Les parties ont été avisées que le prononcé de la décision aurait lieu par mise à disposition au greffe le 11 Septembre 2025..
ORDONNANCE
Contradictoire,
Prononcée par mise à disposition au greffe le 11 Septembre 2025.
Signée par Nathalie FEVRE, Présidente de chambre et Cécilia AOUADI, greffier auquel la minute de la décision a été remise par le magistrat signataire.
***
Par ordonnance de référé du 1er avril 2025, le président du Tribunal judiciaire d’Aix-en-Provence a :
— constaté l’intervention volontaire de Monsieur [E] [L], Monsieur [B] [T], Madame [X] [T], Monsieur [S] [U], Monsieur [C] [G], Monsieur [N] [P] [M] ;
— débouté Monsieur [E] [L], Monsieur [B] [T], Madame [X] [T], Monsieur [S] [U], Monsieur [C] [G], Monsieur [N] [P] [M] de leurs demandes ;
— prononcé l’expulsion immédiate de Monsieur [R] [L], Monsieur [I] [V], Monsieur [D] [Y], Monsieur [K] [H], Monsieur [E] [L], Monsieur [B] [T], Madame [X] [T], Monsieur [S] [U], Monsieur [C] [G], Monsieur [N] [P] [M] à compter de la signification de la décision et de tous occupants de leurs chefs ;
— ordonné qu’à défaut de départ volontaire, l’expulsion des défendeurs et de tous les occupants de leur chef, s’agissant de toutes les personnes occupant les lieux dans une habitation ou tout autre véhicule, soit faite avec le concours si besoin est de la force publique ;
— condamné Monsieur [R] [L], Monsieur [I] [V], Monsieur [D] [Y], Monsieur [K] [H], Monsieur [E] [L], Monsieur [B] [T], Madame [X] [T], Monsieur [S] [U], Monsieur [C] [G], Monsieur [N] [P] [M] à payer à la S.A ESCOTA la somme de 1.000 euros au titre de l’article 700 du code de procédure civile ;
— condamné également les mêmes aux dépens y compris les frais de commissaire de justice.

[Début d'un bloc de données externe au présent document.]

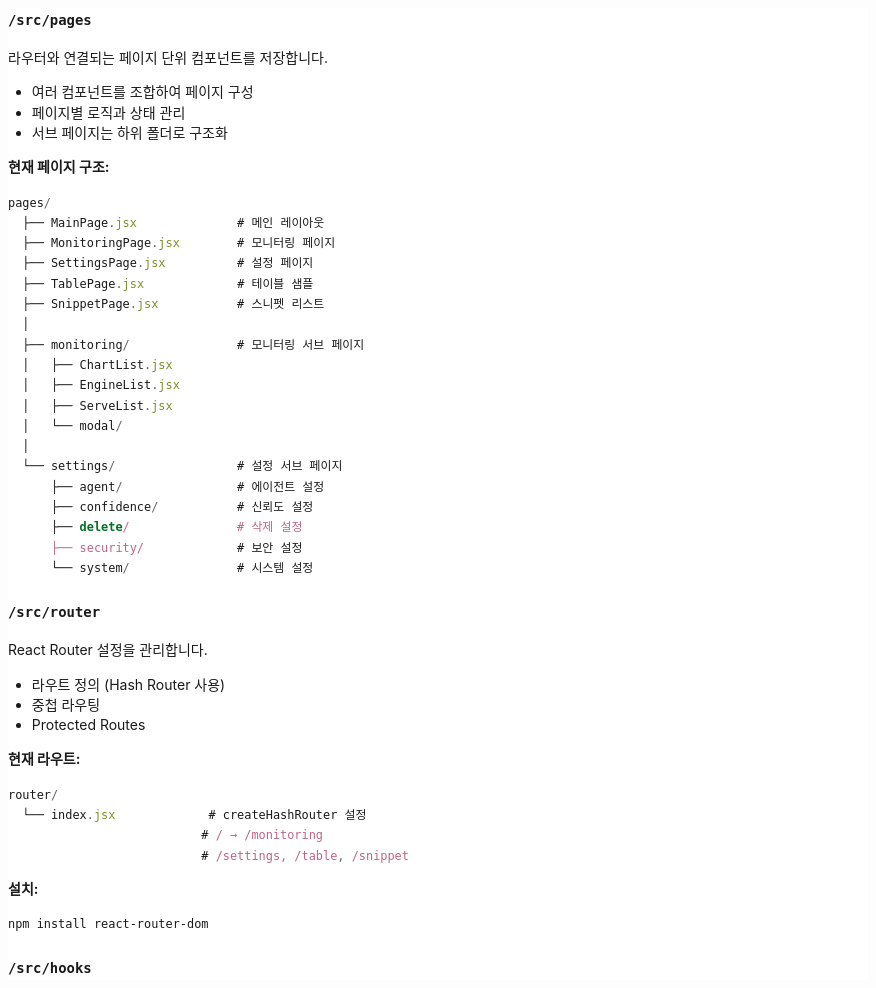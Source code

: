 ### `/src/pages`

라우터와 연결되는 페이지 단위 컴포넌트를 저장합니다.

- 여러 컴포넌트를 조합하여 페이지 구성
- 페이지별 로직과 상태 관리
- 서브 페이지는 하위 폴더로 구조화

**현재 페이지 구조:**

```jsx
pages/
  ├── MainPage.jsx              # 메인 레이아웃
  ├── MonitoringPage.jsx        # 모니터링 페이지
  ├── SettingsPage.jsx          # 설정 페이지
  ├── TablePage.jsx             # 테이블 샘플
  ├── SnippetPage.jsx           # 스니펫 리스트
  │
  ├── monitoring/               # 모니터링 서브 페이지
  │   ├── ChartList.jsx
  │   ├── EngineList.jsx
  │   ├── ServeList.jsx
  │   └── modal/
  │
  └── settings/                 # 설정 서브 페이지
      ├── agent/                # 에이전트 설정
      ├── confidence/           # 신뢰도 설정
      ├── delete/               # 삭제 설정
      ├── security/             # 보안 설정
      └── system/               # 시스템 설정
```

### `/src/router`

React Router 설정을 관리합니다.

- 라우트 정의 (Hash Router 사용)
- 중첩 라우팅
- Protected Routes

**현재 라우트:**
```jsx
router/
  └── index.jsx             # createHashRouter 설정
                           # / → /monitoring
                           # /settings, /table, /snippet
```

**설치:**

```bash
npm install react-router-dom
```

### `/src/hooks`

Le 15 avril 2025, Monsieur [S] [U], Monsieur [B] [T], Monsieur [E] [L], Monsieur [B] [T] Madame [X] [T], Monsieur [S] [U], monsieur [C] [G] et monsieur [A] [P] [M] ont relevé appel du jugement et, par acte du 18 avril 2025, ils ont fait assigner la société ESCOTA devant le Premier président de la cour d’appel d’Aix-en-Provence en référé pour obtenir l’arrêt de l’exécution provisoire assortissant l’ordonnance et que les frais irrépétibles et dépens soient réservés.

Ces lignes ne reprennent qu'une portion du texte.